Ao longo dos séculos, mais formas de protestantismo tomaram forma. Várias delas tiveram efeitos cataclísmicos na história mundial. O puritanismo, outro movimento de reforma dentro da Igreja de Inglaterra, inspirou os seus membros a procurar uma nova vida no Novo Mundo e ajudou a moldar a América tal como a conhecemos hoje. Muitos destes movimentos classificaram-se a si próprios como movimentos “revivalistas”, cada um por sua vez tentando reavivar uma igreja que os críticos viam como tendo-se tornado estável e complacente (tal como Lutero viu a Igreja Católica).
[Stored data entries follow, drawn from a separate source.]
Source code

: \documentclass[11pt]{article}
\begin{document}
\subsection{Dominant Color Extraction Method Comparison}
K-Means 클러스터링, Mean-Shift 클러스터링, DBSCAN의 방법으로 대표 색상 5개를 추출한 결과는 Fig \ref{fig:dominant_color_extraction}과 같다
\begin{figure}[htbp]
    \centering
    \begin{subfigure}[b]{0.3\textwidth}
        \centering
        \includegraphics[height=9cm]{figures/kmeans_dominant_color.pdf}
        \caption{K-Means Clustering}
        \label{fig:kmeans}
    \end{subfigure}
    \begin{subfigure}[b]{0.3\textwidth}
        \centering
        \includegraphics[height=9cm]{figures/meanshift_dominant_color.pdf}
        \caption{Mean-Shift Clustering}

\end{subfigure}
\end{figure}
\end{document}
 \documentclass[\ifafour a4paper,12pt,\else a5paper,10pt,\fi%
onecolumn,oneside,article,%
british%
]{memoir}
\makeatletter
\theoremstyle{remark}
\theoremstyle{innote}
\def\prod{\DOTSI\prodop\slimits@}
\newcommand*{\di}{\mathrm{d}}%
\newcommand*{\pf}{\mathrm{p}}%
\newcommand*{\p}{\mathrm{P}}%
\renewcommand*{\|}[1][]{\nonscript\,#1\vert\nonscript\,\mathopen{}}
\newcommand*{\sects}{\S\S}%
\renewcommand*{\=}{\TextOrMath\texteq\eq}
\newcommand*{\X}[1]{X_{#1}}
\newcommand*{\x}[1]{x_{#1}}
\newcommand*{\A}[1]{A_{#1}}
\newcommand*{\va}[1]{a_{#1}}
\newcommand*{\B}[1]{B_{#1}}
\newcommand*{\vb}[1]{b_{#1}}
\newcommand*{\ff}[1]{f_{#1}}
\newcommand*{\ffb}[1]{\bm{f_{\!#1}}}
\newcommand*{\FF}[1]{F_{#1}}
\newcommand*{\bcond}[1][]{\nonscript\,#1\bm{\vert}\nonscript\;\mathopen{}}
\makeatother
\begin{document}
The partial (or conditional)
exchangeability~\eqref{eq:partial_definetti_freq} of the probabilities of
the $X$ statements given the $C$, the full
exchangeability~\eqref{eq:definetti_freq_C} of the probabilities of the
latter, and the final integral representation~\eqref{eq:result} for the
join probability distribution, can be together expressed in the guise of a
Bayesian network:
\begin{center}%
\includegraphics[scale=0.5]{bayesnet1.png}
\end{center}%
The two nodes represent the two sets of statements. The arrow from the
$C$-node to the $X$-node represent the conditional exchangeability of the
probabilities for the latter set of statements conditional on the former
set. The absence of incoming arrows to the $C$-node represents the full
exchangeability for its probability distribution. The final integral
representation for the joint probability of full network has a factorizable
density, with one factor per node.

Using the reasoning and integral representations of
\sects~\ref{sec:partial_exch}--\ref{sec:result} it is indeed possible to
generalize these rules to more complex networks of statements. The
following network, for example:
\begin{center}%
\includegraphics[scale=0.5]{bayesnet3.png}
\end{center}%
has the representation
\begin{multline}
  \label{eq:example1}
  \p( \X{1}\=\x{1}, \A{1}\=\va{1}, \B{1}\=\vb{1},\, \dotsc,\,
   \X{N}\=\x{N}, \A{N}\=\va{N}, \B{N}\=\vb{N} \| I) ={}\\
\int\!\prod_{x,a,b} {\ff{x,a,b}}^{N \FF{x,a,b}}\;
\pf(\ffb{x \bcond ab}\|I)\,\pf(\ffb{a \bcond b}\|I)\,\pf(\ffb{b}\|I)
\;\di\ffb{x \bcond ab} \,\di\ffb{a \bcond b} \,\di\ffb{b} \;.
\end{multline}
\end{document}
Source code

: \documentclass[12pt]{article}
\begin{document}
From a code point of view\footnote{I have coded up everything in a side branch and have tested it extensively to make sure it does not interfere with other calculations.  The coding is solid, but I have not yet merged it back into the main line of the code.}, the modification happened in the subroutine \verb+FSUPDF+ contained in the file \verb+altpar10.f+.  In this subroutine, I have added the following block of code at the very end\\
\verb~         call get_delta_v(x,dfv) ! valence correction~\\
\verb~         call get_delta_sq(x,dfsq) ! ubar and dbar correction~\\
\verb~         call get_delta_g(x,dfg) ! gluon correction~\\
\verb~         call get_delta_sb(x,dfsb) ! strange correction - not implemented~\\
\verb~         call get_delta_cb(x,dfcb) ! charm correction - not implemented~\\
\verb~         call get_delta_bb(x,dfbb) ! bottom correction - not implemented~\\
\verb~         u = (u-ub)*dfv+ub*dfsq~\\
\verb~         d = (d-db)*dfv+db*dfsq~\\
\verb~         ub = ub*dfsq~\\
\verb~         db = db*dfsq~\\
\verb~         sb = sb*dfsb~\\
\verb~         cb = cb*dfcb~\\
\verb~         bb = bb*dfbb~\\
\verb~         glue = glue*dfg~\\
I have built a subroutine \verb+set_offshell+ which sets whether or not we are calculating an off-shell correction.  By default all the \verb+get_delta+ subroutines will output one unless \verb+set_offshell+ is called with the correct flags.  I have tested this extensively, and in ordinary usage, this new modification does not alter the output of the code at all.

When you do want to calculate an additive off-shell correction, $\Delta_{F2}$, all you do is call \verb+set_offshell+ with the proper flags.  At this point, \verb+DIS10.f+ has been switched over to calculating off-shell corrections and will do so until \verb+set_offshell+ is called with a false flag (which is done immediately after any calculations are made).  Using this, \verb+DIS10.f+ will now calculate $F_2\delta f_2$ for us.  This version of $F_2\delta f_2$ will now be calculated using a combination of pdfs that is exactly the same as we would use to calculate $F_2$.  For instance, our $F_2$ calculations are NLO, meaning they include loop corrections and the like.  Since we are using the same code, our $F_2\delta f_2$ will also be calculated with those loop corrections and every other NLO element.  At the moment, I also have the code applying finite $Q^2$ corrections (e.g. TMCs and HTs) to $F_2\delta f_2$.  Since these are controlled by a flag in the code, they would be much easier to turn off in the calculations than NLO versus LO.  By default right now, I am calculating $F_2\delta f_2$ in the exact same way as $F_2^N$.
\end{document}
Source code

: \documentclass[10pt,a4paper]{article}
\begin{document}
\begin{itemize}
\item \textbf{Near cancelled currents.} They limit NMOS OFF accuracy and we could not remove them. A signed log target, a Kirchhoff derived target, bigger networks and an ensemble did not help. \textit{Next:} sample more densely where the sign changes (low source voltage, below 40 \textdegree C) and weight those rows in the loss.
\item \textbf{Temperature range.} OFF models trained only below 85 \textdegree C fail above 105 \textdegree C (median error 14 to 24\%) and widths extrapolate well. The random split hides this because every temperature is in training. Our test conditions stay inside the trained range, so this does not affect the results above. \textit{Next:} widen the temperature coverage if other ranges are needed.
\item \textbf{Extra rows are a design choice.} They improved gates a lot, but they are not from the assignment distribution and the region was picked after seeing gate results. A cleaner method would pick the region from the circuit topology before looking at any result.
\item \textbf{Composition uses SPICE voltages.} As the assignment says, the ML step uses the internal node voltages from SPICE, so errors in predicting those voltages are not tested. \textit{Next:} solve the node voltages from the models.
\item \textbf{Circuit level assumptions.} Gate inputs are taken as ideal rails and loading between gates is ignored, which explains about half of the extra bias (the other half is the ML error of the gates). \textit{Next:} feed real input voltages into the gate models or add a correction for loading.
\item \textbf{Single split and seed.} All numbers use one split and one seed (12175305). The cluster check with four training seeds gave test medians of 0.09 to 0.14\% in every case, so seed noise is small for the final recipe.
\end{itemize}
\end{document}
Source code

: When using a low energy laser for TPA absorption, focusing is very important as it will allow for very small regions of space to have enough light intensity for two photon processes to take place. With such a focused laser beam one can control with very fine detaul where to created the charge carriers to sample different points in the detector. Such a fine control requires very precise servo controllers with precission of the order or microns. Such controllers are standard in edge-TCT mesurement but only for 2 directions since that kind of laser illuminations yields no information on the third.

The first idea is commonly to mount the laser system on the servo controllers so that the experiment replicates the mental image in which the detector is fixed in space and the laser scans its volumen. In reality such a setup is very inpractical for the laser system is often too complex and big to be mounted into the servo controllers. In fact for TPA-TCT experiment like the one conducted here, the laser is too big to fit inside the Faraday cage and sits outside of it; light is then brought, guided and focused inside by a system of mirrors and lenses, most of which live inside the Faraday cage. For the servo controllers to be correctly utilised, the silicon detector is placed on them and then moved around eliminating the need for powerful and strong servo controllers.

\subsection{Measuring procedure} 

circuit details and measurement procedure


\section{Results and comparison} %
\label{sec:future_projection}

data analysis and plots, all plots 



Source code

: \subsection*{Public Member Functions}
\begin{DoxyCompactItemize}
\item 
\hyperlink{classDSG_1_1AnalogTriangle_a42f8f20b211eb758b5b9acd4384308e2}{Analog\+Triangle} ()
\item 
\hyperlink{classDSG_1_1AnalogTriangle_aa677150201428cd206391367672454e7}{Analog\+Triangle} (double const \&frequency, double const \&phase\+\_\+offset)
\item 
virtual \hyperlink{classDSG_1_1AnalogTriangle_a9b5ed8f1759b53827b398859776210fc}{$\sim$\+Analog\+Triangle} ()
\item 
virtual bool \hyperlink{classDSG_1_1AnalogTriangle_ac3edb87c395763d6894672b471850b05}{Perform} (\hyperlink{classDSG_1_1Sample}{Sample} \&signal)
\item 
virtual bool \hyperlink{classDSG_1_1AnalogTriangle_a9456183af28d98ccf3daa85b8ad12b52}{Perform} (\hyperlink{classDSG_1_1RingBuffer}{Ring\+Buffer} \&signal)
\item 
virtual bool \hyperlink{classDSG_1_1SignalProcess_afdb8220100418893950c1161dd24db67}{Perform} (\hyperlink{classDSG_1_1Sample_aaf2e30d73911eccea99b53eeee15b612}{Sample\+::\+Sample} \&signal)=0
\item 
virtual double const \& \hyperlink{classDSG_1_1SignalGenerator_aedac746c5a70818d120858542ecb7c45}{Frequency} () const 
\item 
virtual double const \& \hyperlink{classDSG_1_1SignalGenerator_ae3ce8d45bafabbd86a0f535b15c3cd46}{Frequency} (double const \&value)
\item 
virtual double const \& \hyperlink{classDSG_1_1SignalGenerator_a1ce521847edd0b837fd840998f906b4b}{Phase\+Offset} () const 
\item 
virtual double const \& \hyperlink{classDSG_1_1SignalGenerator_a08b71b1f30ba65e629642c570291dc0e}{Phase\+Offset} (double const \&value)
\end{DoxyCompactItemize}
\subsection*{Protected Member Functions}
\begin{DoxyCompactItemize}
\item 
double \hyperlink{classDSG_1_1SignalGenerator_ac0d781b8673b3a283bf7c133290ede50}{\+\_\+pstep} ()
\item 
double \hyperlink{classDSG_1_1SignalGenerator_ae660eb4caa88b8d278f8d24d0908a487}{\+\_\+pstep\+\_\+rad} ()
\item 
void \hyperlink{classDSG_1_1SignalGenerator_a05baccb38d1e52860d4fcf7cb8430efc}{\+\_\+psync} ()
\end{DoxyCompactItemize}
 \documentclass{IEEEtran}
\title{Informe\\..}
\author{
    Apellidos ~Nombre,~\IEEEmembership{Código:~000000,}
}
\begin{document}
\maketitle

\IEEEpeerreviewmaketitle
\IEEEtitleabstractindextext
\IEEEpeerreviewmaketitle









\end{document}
p>Destes movimentos reformista e revivalista, talvez nenhum seja hoje tão visível na América como o guarda-chuva solto conhecido como cristianismo evangélico. Muitas das igrejas protestantes históricas – Luteranismo, Calvinismo, Presbiterianismo, a Igreja de Inglaterra – são agora classificadas como igrejas protestantes de linha principal, que tendem a ser mais social e politicamente liberais. O cristianismo evangélico, porém, surgiu de tendências revivalistas semelhantes dentro dessas igrejas, em várias ondas que remontam ao século XVIII.p>Even mais descentralizadas do que as suas congéneres de linha principal, os grupos cristãos evangélicos tendem a enfatizar a autoridade escriturística (incluindo a inerrância escriturística) e a centralidade de serem “salvas” ainda mais do que, digamos, o luteranismo moderno. Devido à forma fragmentada e descentralizada como muitas destas igrejas operam, qualquer pessoa pode conceber a criação de uma igreja ou comunidade eclesiástica em qualquer edifício. Isto, por sua vez, dá origem à tendência de “igrejas de fachada”, algo particularmente popular nas comunidades pentecostais, e “igrejas domésticas”, nas quais os membros se encontram para estudo bíblico nas casas uns dos outros.

A história do cristianismo no mundo inteiro tem, em grande parte, seguido o ciclo Luterano. À medida que cada igreja ou comunidade eclesiástica se define nos seus caminhos, um grupo de reformadores idealistas procura revitalizar a sua vida espiritual. Encontraram novos movimentos, apenas para os reformadores se separarem deles por sua vez.

Na América, onde o Protestantismo principal tem estado em declínio há décadas, várias formas de Protestantismo evangélico pareceram florescer durante muitos anos. Agora os evangélicos – particularmente os evangélicos brancos – encontram-se em declínio por uma variedade de razões, incluindo a mudança demográfica e atitudes cada vez mais socialmente liberais por parte dos cristãos mais jovens. Entretanto, os meios de comunicação social – a imprensa da nossa própria era – estão a mudar a forma como alguns cristãos adoram: Alguns cristãos são mais propensos a adorar e estudar a Bíblia online ou a assistir a grupos de discussão virtuais, enquanto noutras igrejas, os participantes são encorajados a fazer sermões “live-tweet” para aumentar o envolvimento.

O que acontece a seguir é o palpite de qualquer um.

Mas se a história do Luteranismo é alguma coisa a passar, podemos ter de esperar por outra onda de reforma em breve.